Pictures paired with source code:
┄┄┄┄┄┄┄┄┄┄┄┄┄┄┄┄┄┄┄┄

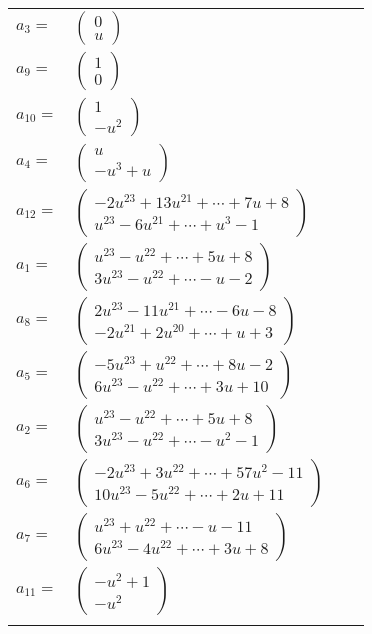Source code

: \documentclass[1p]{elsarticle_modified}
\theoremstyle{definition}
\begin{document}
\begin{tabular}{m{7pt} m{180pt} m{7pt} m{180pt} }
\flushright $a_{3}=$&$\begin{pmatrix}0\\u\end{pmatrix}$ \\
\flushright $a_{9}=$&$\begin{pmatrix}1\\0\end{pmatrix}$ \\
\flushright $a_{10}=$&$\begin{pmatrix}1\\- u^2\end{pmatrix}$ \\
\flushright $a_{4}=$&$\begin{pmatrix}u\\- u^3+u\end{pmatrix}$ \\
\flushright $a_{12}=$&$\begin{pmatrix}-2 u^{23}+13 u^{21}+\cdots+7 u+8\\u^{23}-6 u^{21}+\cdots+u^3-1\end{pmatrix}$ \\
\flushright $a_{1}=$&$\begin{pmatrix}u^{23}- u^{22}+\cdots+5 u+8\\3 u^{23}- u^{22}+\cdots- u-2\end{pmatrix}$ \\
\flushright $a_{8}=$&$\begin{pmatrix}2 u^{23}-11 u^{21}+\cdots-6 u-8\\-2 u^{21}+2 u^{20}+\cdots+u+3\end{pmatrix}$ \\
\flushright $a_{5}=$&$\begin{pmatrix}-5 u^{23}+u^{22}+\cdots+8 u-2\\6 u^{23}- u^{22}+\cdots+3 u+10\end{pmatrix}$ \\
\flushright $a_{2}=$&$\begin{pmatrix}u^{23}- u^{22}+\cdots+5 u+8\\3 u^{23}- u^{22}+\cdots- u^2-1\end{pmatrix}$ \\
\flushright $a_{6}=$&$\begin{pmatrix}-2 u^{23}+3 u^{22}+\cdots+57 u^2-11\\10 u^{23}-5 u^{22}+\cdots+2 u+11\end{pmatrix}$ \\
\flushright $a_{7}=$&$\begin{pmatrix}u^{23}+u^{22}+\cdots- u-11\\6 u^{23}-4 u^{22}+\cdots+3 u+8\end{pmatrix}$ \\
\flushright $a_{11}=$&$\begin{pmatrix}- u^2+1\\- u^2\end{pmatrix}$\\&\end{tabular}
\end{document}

┄┄┄┄┄┄┄┄┄┄┄┄┄┄┄┄┄┄┄┄

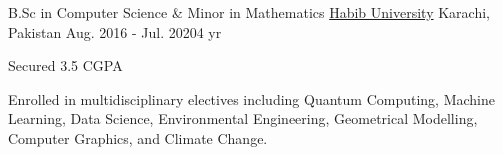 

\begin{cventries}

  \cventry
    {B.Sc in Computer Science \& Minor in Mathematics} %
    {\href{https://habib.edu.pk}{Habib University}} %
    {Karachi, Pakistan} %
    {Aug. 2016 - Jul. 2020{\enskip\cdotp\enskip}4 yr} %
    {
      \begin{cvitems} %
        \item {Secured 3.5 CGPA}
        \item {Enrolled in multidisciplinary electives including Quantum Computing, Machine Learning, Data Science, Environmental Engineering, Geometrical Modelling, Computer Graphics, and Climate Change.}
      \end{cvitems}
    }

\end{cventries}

┄┄┄┄┄┄┄┄┄┄┄┄┄┄┄┄┄┄┄┄

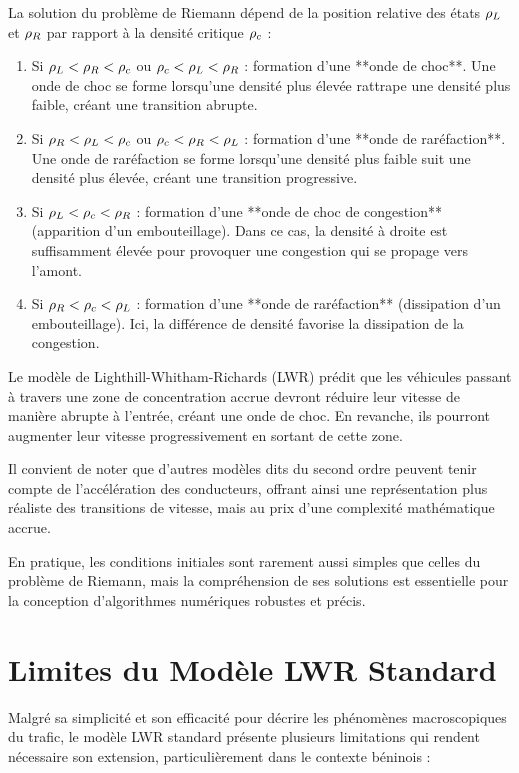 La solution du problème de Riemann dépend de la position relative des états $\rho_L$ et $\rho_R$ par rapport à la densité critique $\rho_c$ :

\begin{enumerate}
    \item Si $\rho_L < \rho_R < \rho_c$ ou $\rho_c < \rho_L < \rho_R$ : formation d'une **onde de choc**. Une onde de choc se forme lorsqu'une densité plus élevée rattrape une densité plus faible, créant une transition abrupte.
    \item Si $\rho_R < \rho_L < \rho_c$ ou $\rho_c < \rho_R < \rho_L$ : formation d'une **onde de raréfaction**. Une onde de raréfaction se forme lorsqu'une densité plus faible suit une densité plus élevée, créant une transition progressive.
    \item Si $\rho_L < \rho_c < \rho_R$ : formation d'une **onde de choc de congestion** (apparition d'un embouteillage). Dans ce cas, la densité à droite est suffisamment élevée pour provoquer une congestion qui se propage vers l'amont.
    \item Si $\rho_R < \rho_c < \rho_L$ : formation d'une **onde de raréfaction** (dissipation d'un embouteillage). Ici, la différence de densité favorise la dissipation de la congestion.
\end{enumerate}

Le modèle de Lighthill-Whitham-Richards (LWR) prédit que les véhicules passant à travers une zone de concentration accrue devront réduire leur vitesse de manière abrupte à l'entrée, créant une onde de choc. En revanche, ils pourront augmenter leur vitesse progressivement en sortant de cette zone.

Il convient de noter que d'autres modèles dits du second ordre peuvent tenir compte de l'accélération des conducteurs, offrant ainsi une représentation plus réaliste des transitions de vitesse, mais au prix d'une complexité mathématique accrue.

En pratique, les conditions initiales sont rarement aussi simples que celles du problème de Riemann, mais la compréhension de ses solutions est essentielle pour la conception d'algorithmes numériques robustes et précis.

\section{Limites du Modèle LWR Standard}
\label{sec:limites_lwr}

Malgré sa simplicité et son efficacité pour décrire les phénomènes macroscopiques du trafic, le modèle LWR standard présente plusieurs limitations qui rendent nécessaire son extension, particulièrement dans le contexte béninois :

┄┄┄┄┄┄┄┄┄┄┄┄┄┄┄┄┄┄┄┄

# WORK TASK
For the string "faible", tally the lines above that contain it and give only the figure.

# SOLUTION FOR THIS TASK
2